Task objective: Quote exactly the lines spanning from the top of the data below to the line that contains "for code quality", including both.

Input data:
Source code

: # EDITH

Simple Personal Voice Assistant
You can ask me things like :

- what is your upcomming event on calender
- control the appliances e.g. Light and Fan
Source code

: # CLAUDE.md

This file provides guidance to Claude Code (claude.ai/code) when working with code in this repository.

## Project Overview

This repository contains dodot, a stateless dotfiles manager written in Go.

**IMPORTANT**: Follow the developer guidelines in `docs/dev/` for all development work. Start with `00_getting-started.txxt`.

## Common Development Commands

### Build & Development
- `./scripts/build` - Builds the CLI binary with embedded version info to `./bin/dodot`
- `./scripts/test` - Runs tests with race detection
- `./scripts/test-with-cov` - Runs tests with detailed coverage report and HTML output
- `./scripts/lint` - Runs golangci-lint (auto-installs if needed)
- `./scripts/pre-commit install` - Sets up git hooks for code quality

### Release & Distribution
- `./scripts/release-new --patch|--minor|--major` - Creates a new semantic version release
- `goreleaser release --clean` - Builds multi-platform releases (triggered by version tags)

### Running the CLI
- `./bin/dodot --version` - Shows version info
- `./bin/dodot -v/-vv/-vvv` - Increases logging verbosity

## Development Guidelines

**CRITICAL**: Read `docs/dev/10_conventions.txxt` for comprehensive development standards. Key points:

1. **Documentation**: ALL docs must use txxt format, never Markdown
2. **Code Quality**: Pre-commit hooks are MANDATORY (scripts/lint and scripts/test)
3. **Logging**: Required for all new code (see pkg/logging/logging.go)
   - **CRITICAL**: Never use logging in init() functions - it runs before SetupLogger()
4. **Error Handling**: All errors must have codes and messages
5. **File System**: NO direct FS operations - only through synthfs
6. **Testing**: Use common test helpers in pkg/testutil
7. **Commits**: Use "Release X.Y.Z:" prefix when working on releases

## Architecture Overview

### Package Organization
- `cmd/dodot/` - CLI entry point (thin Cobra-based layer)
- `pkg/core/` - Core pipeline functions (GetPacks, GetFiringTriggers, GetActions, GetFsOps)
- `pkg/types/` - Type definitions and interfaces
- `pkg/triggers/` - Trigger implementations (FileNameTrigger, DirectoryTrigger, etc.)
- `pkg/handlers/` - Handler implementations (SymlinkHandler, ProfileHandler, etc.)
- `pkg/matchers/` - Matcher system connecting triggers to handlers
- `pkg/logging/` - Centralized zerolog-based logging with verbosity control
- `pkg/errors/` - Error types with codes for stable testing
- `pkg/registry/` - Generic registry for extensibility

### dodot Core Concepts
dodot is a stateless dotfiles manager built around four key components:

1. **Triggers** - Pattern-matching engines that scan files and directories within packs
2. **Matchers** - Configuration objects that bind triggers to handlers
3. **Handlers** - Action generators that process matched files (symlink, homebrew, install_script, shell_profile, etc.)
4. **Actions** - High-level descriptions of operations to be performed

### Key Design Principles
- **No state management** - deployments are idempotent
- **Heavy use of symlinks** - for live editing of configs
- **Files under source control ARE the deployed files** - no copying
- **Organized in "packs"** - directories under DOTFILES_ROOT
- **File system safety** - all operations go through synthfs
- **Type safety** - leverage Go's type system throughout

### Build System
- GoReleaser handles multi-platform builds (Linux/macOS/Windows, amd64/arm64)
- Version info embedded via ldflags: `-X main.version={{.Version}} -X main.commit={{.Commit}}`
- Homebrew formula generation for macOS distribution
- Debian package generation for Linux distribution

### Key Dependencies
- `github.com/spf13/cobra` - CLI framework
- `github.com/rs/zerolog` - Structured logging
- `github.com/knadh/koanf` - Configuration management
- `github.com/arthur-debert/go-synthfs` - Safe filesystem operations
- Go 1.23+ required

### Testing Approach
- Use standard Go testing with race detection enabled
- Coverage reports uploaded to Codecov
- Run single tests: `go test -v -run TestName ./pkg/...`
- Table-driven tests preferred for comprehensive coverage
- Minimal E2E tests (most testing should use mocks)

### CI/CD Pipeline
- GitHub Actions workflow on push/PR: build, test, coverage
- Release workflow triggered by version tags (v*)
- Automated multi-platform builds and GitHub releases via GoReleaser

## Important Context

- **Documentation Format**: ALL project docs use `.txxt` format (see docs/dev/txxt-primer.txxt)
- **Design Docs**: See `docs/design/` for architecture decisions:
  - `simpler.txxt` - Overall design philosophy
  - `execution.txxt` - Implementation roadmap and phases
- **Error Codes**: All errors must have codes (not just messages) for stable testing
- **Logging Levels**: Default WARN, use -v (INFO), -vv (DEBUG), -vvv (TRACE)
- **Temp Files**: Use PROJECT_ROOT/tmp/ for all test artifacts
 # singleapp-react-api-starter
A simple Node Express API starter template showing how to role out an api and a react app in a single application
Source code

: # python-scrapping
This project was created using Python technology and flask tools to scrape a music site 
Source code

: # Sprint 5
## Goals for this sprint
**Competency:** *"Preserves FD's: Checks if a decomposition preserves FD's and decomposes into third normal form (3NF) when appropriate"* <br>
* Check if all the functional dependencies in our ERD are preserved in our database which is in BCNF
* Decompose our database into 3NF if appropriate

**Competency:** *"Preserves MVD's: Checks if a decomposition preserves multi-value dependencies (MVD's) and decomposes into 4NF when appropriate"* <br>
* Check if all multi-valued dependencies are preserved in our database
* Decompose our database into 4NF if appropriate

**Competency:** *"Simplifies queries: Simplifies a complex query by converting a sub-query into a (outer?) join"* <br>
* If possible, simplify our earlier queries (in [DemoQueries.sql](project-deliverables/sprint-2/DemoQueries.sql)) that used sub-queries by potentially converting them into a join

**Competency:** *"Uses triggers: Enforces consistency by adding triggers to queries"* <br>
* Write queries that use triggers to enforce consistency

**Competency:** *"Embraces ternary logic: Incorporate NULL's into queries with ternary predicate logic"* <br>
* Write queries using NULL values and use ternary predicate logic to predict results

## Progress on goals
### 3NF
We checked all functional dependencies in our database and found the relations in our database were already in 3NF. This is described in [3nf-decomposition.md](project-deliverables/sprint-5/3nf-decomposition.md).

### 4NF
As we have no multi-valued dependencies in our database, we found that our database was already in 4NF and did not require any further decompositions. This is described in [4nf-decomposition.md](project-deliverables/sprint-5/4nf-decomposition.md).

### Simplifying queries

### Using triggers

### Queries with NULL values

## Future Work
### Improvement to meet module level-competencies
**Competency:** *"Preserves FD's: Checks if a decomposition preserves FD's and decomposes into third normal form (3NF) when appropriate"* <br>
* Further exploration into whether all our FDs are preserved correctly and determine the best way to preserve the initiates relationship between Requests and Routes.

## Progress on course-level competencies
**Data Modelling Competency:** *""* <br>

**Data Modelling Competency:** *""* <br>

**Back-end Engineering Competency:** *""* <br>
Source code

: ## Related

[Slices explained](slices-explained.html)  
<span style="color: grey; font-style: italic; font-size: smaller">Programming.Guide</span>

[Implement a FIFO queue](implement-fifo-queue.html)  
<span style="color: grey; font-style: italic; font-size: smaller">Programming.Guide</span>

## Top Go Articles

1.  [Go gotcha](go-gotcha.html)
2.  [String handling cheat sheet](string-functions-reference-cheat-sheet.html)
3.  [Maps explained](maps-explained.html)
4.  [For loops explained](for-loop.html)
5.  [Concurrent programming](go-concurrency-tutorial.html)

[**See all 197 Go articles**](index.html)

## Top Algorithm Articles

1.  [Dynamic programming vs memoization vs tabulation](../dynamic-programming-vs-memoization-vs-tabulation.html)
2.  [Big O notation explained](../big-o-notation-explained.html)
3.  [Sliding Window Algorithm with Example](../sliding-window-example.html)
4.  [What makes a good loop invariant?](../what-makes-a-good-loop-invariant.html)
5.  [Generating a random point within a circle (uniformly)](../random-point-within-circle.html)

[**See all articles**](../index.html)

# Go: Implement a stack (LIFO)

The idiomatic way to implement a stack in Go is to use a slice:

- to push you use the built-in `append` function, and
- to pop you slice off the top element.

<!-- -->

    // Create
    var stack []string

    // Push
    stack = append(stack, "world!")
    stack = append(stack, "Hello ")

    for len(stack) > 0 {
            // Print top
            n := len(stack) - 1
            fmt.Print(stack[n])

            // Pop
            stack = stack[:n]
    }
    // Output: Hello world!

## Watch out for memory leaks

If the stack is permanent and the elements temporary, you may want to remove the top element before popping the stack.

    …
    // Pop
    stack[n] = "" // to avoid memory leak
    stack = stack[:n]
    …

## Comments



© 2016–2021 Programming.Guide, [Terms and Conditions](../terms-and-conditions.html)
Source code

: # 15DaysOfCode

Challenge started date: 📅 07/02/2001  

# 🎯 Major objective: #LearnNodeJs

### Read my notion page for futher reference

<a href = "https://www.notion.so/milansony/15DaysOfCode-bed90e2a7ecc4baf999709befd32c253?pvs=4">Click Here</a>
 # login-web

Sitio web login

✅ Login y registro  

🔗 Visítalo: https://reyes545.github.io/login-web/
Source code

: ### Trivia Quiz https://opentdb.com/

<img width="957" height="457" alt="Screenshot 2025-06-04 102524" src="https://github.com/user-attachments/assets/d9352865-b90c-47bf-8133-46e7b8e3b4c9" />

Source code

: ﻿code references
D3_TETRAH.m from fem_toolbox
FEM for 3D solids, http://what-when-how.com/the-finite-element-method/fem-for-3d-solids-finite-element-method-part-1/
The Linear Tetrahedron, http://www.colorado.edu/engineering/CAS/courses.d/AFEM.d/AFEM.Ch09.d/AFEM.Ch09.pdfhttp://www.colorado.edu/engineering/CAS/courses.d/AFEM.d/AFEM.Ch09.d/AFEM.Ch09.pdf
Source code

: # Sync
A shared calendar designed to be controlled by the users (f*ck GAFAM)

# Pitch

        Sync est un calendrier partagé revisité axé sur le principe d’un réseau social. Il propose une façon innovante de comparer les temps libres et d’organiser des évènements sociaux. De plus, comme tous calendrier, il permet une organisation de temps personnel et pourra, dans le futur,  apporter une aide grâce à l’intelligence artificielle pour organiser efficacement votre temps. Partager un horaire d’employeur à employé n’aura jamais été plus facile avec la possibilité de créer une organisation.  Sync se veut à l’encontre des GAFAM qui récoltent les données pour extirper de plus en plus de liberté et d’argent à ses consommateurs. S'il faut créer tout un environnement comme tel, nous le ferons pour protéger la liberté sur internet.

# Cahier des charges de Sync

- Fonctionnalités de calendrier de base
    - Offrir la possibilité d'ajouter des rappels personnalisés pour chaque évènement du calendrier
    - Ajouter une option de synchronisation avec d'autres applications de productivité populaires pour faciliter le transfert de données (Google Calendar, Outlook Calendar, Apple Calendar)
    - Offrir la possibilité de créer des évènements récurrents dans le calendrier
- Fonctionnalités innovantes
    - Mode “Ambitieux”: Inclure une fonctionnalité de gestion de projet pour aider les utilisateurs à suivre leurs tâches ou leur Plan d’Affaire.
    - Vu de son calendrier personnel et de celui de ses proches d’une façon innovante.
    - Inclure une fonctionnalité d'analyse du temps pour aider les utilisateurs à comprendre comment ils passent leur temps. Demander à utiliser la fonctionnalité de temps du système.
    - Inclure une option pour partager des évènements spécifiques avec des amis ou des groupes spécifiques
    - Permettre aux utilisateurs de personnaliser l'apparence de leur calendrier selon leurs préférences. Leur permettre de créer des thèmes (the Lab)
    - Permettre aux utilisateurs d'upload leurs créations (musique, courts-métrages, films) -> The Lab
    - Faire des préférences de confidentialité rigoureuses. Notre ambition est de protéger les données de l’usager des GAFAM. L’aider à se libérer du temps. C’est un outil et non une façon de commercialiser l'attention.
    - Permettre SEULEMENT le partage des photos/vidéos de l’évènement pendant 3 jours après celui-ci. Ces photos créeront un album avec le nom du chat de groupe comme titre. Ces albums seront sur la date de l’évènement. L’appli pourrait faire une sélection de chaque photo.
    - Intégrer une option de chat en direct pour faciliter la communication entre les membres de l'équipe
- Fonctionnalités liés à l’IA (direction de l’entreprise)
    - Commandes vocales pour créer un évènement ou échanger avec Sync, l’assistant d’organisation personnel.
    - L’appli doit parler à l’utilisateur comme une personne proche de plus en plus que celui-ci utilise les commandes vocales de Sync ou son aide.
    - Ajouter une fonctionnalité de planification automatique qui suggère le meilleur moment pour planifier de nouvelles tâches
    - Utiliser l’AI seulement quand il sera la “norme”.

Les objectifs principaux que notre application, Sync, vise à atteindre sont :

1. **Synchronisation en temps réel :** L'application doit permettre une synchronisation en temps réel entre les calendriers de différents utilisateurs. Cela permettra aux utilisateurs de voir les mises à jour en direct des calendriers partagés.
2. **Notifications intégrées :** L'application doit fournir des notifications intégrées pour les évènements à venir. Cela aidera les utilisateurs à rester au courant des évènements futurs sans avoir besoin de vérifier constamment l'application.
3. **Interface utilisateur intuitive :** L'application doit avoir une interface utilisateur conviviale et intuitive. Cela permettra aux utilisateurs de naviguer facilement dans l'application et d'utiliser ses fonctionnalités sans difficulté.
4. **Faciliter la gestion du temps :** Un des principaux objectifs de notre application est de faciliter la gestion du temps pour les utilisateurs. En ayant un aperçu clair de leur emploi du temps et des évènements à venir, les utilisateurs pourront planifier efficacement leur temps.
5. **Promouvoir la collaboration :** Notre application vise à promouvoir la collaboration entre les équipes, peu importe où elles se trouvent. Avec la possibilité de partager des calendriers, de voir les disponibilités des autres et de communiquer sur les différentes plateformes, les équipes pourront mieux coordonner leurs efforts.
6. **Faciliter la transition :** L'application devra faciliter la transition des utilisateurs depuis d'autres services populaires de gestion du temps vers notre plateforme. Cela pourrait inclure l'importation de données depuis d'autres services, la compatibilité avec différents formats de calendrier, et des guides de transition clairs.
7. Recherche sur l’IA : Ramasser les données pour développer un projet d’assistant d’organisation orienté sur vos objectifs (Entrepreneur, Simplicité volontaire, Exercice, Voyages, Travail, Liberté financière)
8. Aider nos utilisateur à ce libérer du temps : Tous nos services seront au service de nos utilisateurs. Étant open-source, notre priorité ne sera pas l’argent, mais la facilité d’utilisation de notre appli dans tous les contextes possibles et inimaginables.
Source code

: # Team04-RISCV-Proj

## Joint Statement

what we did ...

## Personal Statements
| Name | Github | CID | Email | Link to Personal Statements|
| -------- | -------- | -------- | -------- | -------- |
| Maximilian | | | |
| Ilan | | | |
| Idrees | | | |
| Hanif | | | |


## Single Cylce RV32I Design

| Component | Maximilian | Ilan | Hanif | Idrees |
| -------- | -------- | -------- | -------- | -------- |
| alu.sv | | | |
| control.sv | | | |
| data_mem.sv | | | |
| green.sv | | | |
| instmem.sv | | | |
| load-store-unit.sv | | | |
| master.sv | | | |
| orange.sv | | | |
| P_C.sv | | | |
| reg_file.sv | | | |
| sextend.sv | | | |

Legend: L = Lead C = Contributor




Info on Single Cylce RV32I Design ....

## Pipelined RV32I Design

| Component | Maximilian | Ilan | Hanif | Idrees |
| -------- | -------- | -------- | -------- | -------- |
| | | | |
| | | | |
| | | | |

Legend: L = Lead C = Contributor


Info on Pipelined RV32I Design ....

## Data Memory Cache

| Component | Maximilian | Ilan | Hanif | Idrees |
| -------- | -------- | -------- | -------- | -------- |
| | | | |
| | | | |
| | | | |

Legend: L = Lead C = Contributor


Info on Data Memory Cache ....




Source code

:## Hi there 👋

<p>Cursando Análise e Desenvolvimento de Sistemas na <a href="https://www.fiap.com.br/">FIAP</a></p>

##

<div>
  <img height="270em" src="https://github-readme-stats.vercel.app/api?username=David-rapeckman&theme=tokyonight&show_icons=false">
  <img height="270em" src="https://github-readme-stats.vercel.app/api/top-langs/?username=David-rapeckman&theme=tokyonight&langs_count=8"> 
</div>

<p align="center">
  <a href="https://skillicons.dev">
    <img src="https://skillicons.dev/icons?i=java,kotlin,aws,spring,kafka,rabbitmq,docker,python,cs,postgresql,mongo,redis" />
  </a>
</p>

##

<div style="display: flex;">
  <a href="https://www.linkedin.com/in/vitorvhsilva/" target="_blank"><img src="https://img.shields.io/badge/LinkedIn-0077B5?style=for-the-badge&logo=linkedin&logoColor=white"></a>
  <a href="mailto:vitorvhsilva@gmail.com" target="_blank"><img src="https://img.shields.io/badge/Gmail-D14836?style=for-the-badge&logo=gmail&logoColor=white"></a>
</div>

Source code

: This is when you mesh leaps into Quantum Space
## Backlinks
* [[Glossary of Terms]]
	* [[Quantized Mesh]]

Written reply:
Source code

: # EDITH

Simple Personal Voice Assistant
You can ask me things like :

- what is your upcomming event on calender
- control the appliances e.g. Light and Fan
Source code

: # CLAUDE.md

This file provides guidance to Claude Code (claude.ai/code) when working with code in this repository.

## Project Overview

This repository contains dodot, a stateless dotfiles manager written in Go.

**IMPORTANT**: Follow the developer guidelines in `docs/dev/` for all development work. Start with `00_getting-started.txxt`.

## Common Development Commands

### Build & Development
- `./scripts/build` - Builds the CLI binary with embedded version info to `./bin/dodot`
- `./scripts/test` - Runs tests with race detection
- `./scripts/test-with-cov` - Runs tests with detailed coverage report and HTML output
- `./scripts/lint` - Runs golangci-lint (auto-installs if needed)
- `./scripts/pre-commit install` - Sets up git hooks for code quality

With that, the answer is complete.